Deux de nos lecteurs ont assisté à cette réunion. Voici leur témoignage :
Nous montons à l’étage et, après être passés par une antichambre où les portraits des maçons prestigieux sont exposés, nous entrons dans le temple et nous installons au deuxième rang, sur une série de chaises installées à même le damier. La conférence se présente donc comme une sorte de séance ouverte au public ; les maçons sont d’ailleurs très nombreux et ceux de l’obédience locale sont d’ailleurs assis à leur place. Impression étrange qu’ils sont « entre frères » et qu’ils se connaissent tous. Nous sommes très vite repérés comme éléments hostiles du simple fait de notre apparence et de notre attitude non complaisante.
Les deux barbouzes s’installent (bien sûr) à côté de nous. Ils passeront l’intégralité de à la conférence à nous fixer et vont nous suivre partout jusque dans les toilettes (situées dans ce que les maçons ont appelé la « salle humide », où se préparait d’ailleurs la sauterie post-conférence) avec nouveau contrôle d’identité à la sortie – la raison est que nous n’avons « pas le profil ».
Après de longues minutes où nous pouvons admirer l’agencement du temple (l’ensemble fait d’ailleurs faux et miteux ; les statues et les colonnes sont en plâtre et s’effritent, une impression de fin de règne en somme...), les interventions commencent bientôt et Daniel Keller prend place à côté du président du chapitre de Lille qui lui siège sur un trône ; les conférenciers interviennent sur ce qu’ils appellent la « résurgence de l’anti-maçonnisme ».
Plusieurs observations générales :
*les intervenants sont des maçons et s’adressent à des maçons avec des codes maçons ; derrière ce qui s’avère être une monumentale opération d’enfumage, d’autres informations ont donc pu être glissées sans que nous, profanes, ne puissions les comprendre.
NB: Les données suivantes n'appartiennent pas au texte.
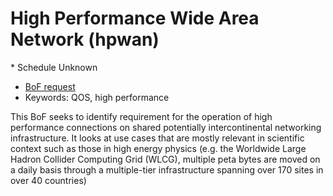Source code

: # High Performance Wide Area Network (hpwan)
<IETFschedule>* Schedule Unknown</IETFschedule>
* [BoF request](https://datatracker.ietf.org/doc/bofreq-huang-hp-wan/)
* Keywords: QOS, high performance

This BoF seeks to identify requirement for the operation of high performance connections on shared potentially intercontinental networking infrastructure. It looks at use cases that are mostly relevant in scientific context such as those in high energy physics (e.g. the Worldwide Large Hadron Collider Computing Grid (WLCG), multiple peta bytes are moved on a daily basis through a multiple-tier infrastructure spanning over 170 sites in over 40 countries)

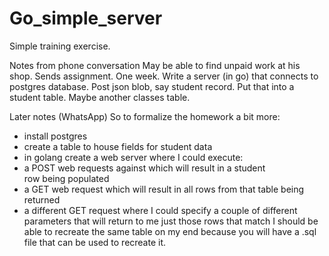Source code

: # Go_simple_server
Simple training exercise.

Notes from phone conversation
May be able to find unpaid work at his shop. 
Sends assignment. 
One week. 
Write a server (in go) that connects to postgres database. 
Post json blob, say student record. Put that into a student table. Maybe another classes table. 

Later notes (WhatsApp)
So to formalize the homework a bit more:
- install postgres
- create a table to house fields for student data
- in golang create a web server where I could execute:
-  a POST web requests against which will result in a student row being populated
- a GET web request which will result in all rows from that table being returned
- a different GET request where I could specify a couple of different parameters that will return to me just those rows that match
I should be able to recreate the same table on my end because you will have a .sql file that can be used to recreate it.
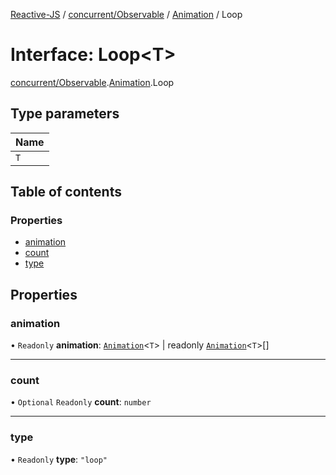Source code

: [Reactive-JS](../README.md) / [concurrent/Observable](../modules/concurrent_Observable.md) / [Animation](../modules/concurrent_Observable.Animation.md) / Loop

# Interface: Loop\<T\>

[concurrent/Observable](../modules/concurrent_Observable.md).[Animation](../modules/concurrent_Observable.Animation.md).Loop

## Type parameters

| Name |
| :------ |
| `T` |

## Table of contents

### Properties

- [animation](concurrent_Observable.Animation.Loop.md#animation)
- [count](concurrent_Observable.Animation.Loop.md#count)
- [type](concurrent_Observable.Animation.Loop.md#type)

## Properties

### animation

• `Readonly` **animation**: [`Animation`](../modules/concurrent_Observable.md#animation)\<`T`\> \| readonly [`Animation`](../modules/concurrent_Observable.md#animation)\<`T`\>[]

___

### count

• `Optional` `Readonly` **count**: `number`

___

### type

• `Readonly` **type**: ``"loop"``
*ces conférences ne visent absolument pas à contrer les arguments des anti-maçons ou à expliquer pourquoi ils ont tort ; le bien fondé des positions maçonniques et l’iniquité des adversaires est un postulat a priori ; le ton sera d’ailleurs celui de la victimisation permanente, les maçons étant d’après eux un groupe innocent ne cherchant depuis toujours que le bien de l’humanité et qui furent injustement persécutés en tous temps et en tous lieux jusque dans les pays où ils sont les plus puissants (États-Unis, Angleterre).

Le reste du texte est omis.